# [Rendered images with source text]

━━━━

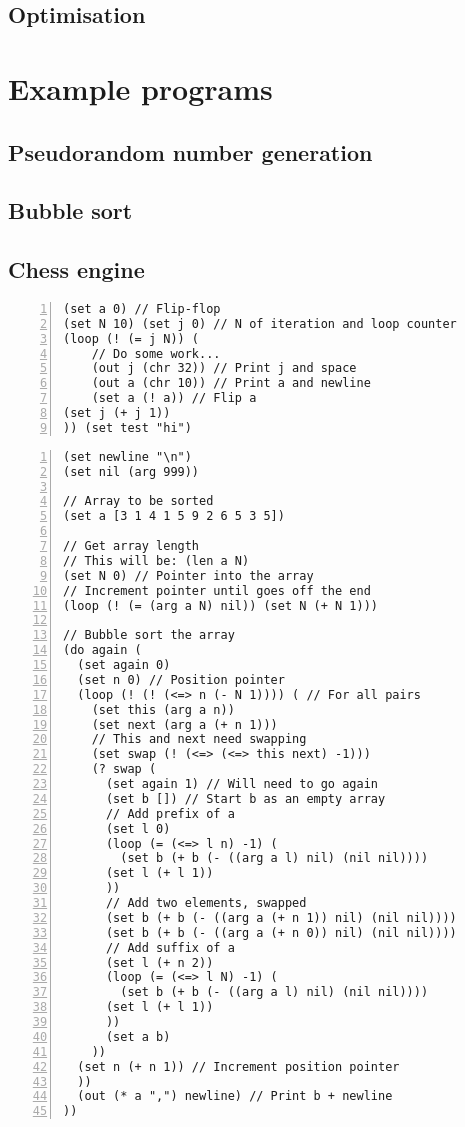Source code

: \documentclass[aip,jcp,reprint,footinbib]{revtex4-1}
\begin{document}
\subsection{Optimisation}

\section{Example programs}
\subsection{Pseudorandom number generation}
\subsection{Bubble sort}
\subsection{Chess engine}

\begin{lstlisting}[language=psll,frame=tb,numbers=left,aboveskip=3mm,belowskip=3mm]
(set a 0) // Flip-flop
(set N 10) (set j 0) // N of iteration and loop counter
(loop (! (= j N)) (
    // Do some work...
    (out j (chr 32)) // Print j and space
    (out a (chr 10)) // Print a and newline
    (set a (! a)) // Flip a
(set j (+ j 1))
)) (set test "hi")
\end{lstlisting}

\begin{lstlisting}[language=psll,frame=tb,numbers=left,aboveskip=3mm,belowskip=3mm]
(set newline "\n")
(set nil (arg 999))

// Array to be sorted
(set a [3 1 4 1 5 9 2 6 5 3 5])

// Get array length
// This will be: (len a N)
(set N 0) // Pointer into the array
// Increment pointer until goes off the end
(loop (! (= (arg a N) nil)) (set N (+ N 1)))

// Bubble sort the array
(do again (
  (set again 0)
  (set n 0) // Position pointer
  (loop (! (! (<=> n (- N 1)))) ( // For all pairs
    (set this (arg a n))
    (set next (arg a (+ n 1)))
    // This and next need swapping
    (set swap (! (<=> (<=> this next) -1)))
    (? swap (
      (set again 1) // Will need to go again
      (set b []) // Start b as an empty array
      // Add prefix of a
      (set l 0)
      (loop (= (<=> l n) -1) (
        (set b (+ b (- ((arg a l) nil) (nil nil))))
      (set l (+ l 1))
      ))
      // Add two elements, swapped
      (set b (+ b (- ((arg a (+ n 1)) nil) (nil nil))))
      (set b (+ b (- ((arg a (+ n 0)) nil) (nil nil))))
      // Add suffix of a
      (set l (+ n 2))
      (loop (= (<=> l N) -1) (
        (set b (+ b (- ((arg a l) nil) (nil nil))))
      (set l (+ l 1))
      ))
      (set a b)
    ))
  (set n (+ n 1)) // Increment position pointer
  ))
  (out (* a ",") newline) // Print b + newline
))
\end{lstlisting}
\end{document}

━━━━

# [WHAT YOU NEED TO DO]
Wherever a line in the data above holds the word "Bubble", copy that line.

# [EXERCISE RESPONSE]
\subsection{Bubble sort}
// Bubble sort the array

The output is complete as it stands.